I had an interesting conversation with one of the blueprints developers (Joshua Shinavier) about graph databases during the CSHALS 2012 conference.

Blueprints appear to follow an object model very similar to the one that Martyn Cutcher had developed in the Generic Persistent Object (GPO) / Generic Object Model (GOM). GOM allows schema flexible objects, object link sets, and link properties via link “reification”. In fact, we have had most of a GPO/GOM implementation for bigdata since 2006. The main hangup has been getting the free time to support a horizontally scaled GPO/GOM model (in particular, horizontal scaling for GPO link sets). A very similar technology was used in the core of the K42 engine by STEP UK (K42 was a high performance object database engine underlying an XML Topic Maps engine back in 2000).

Bigdata also has a native provenance mode for the SAIL interface featuring Statement Identifiers (SIDs). This mode was developed to support the intelligence and topic maps community and allows statements about statements. We’ve blogged on this in the past. The SIDs mode let’s you attach attributes to “links” efficiently, and even let’s you attach links to links (statement identifiers can appear in any position of a statement), which is more general than the blueprints API.

The SIDs mode is extremely efficient. The representation of a statement is just its “{s,p,o}” representation using the internal values (IVs) for that statement. This means that there is no indirection through indices when performing reverse traversal from a statement about a statement to the statement which is being described.

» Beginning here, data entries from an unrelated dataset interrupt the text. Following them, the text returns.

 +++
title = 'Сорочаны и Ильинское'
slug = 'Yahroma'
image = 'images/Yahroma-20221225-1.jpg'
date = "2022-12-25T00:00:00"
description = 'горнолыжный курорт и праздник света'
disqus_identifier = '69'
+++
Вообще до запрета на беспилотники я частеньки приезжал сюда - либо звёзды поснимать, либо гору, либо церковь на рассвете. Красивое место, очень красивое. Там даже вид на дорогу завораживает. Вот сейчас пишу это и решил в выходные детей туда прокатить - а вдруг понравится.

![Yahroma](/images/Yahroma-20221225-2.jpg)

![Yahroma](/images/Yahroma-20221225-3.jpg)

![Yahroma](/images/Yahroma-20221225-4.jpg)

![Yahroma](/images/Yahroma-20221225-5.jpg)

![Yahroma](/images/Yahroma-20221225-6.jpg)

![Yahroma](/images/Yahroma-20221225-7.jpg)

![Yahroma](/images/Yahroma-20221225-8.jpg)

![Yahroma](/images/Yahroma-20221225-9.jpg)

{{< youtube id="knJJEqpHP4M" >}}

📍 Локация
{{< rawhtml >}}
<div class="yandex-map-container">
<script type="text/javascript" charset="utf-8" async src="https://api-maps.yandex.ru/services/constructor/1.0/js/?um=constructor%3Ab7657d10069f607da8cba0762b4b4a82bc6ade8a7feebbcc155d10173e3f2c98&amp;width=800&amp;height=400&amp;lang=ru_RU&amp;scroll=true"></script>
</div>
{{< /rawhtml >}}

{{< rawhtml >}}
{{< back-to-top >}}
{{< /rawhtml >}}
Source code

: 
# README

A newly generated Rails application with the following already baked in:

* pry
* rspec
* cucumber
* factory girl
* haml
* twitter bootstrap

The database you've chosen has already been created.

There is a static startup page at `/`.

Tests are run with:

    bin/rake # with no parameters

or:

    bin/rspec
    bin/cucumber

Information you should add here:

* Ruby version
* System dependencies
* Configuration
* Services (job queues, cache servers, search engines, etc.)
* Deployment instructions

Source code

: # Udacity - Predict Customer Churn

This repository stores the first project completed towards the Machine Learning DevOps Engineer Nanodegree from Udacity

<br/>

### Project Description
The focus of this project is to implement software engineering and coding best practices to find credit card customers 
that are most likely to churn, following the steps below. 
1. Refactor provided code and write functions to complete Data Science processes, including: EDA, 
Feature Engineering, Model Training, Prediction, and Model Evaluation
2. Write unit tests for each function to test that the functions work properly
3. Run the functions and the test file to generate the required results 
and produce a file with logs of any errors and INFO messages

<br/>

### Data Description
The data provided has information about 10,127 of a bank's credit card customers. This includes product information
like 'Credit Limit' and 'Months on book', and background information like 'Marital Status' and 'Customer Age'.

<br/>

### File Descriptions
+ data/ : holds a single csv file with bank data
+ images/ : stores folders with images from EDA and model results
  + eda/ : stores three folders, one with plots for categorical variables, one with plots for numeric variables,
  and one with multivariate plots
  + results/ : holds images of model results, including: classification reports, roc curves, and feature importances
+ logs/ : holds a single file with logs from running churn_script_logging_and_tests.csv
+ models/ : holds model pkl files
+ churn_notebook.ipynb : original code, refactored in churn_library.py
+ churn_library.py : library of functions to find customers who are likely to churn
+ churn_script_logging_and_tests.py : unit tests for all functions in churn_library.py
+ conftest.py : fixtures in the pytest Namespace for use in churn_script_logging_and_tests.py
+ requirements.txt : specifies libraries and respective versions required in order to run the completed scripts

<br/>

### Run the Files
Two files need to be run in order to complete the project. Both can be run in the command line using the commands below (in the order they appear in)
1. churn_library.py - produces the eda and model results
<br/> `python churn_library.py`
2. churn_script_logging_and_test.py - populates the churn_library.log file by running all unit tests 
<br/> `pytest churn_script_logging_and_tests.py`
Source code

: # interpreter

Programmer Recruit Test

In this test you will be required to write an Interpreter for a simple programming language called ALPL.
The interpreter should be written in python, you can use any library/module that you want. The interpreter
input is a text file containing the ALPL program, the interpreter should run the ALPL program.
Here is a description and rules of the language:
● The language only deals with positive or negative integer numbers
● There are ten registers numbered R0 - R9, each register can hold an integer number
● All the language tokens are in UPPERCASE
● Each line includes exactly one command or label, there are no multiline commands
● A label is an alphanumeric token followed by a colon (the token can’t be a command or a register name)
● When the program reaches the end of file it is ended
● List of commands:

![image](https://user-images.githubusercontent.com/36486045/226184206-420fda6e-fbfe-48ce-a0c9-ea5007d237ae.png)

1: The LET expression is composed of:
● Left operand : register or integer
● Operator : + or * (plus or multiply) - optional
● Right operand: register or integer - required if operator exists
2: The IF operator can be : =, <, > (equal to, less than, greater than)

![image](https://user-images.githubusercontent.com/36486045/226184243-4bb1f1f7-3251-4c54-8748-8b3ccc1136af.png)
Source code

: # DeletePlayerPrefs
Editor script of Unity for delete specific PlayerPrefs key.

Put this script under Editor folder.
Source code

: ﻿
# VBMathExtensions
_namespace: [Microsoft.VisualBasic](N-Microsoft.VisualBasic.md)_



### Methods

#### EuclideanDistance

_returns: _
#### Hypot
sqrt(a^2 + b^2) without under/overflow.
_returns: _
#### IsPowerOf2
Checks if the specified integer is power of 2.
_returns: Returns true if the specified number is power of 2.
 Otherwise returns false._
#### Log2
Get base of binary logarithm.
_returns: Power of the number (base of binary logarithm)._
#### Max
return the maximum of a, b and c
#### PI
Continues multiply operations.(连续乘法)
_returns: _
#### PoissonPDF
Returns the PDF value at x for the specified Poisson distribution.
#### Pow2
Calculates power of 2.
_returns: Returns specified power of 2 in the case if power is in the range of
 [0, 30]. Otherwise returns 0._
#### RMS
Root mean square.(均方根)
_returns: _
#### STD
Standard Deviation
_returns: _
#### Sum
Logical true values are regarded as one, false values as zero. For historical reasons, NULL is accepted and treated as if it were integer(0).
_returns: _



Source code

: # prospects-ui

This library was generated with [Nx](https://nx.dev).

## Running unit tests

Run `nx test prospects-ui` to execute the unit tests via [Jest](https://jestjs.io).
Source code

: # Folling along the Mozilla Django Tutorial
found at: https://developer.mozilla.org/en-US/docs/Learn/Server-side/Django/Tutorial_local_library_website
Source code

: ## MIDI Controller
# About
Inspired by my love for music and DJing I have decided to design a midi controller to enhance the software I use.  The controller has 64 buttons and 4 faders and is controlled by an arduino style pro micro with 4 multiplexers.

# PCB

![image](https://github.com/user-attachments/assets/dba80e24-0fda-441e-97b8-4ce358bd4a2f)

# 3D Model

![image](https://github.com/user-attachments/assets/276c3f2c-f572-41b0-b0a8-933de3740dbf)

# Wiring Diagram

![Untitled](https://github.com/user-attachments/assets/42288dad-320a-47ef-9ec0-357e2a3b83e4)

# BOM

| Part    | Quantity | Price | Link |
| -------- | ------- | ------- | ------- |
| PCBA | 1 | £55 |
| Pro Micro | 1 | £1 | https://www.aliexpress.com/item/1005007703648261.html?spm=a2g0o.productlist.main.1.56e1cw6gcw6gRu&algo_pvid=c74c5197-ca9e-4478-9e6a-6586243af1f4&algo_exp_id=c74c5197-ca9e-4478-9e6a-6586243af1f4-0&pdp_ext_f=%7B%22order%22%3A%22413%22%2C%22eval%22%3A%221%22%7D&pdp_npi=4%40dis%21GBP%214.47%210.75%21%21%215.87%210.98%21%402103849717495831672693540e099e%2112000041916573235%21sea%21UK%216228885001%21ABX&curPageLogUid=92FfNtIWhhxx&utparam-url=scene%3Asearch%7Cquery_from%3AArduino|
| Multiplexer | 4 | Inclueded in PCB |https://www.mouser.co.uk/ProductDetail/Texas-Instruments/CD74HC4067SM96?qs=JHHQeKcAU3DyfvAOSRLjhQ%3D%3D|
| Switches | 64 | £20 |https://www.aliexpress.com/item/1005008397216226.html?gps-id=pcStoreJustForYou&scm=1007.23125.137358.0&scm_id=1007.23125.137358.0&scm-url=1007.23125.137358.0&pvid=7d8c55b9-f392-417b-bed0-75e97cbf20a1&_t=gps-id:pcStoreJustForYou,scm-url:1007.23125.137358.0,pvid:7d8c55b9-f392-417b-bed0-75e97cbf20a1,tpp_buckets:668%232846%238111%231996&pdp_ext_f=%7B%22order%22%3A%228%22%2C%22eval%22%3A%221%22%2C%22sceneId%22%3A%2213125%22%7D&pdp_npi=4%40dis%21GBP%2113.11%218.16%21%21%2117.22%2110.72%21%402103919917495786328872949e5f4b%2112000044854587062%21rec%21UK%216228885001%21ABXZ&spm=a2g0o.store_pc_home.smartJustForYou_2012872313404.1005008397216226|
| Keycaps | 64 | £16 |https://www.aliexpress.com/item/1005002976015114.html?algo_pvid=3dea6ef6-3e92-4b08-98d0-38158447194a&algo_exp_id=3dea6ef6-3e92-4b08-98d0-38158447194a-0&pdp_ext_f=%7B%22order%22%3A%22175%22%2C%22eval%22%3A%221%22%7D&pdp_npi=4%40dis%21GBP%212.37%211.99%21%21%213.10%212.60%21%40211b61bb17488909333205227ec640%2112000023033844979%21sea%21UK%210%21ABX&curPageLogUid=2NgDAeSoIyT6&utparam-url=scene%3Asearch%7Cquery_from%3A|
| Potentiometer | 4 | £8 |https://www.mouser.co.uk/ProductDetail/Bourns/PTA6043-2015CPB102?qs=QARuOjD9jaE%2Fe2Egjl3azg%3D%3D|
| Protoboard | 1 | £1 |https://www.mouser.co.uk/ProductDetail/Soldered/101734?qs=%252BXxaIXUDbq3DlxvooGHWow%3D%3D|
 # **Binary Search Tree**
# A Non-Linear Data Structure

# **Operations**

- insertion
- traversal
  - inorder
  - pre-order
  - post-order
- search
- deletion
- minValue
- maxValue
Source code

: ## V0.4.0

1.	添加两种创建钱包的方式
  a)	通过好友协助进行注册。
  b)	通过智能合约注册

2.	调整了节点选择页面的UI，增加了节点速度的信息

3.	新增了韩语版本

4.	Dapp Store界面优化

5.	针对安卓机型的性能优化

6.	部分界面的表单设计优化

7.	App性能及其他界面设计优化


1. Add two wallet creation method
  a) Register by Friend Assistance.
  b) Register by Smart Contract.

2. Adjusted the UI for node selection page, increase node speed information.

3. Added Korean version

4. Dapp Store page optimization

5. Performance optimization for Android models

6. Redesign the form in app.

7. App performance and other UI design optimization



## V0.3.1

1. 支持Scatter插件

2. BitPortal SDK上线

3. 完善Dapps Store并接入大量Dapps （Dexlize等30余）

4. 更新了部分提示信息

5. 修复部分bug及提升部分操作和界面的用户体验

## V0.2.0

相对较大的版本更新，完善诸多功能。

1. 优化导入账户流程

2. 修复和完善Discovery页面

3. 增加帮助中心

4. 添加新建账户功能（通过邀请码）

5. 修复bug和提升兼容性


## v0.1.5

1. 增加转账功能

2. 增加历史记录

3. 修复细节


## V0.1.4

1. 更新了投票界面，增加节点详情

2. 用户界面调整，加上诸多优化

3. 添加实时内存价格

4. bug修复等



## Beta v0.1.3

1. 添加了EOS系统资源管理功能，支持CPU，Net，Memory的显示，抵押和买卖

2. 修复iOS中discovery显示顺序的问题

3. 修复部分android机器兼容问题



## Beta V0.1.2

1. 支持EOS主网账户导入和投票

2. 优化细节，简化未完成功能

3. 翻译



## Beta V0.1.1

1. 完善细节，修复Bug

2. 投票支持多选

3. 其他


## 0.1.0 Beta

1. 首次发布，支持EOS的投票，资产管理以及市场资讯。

However, all scalable (persistence class) graph databases use indices. Even if you represent the object identifier as an integer, that integer is still indirected through an object index (and through the file system) in order to resolve the object. The GPO model caches all weakly referenced objects in RAM, so once retrieved traversal is O(1), but access to disk is never less than O(log n) since it always implies indices for an updatable data model.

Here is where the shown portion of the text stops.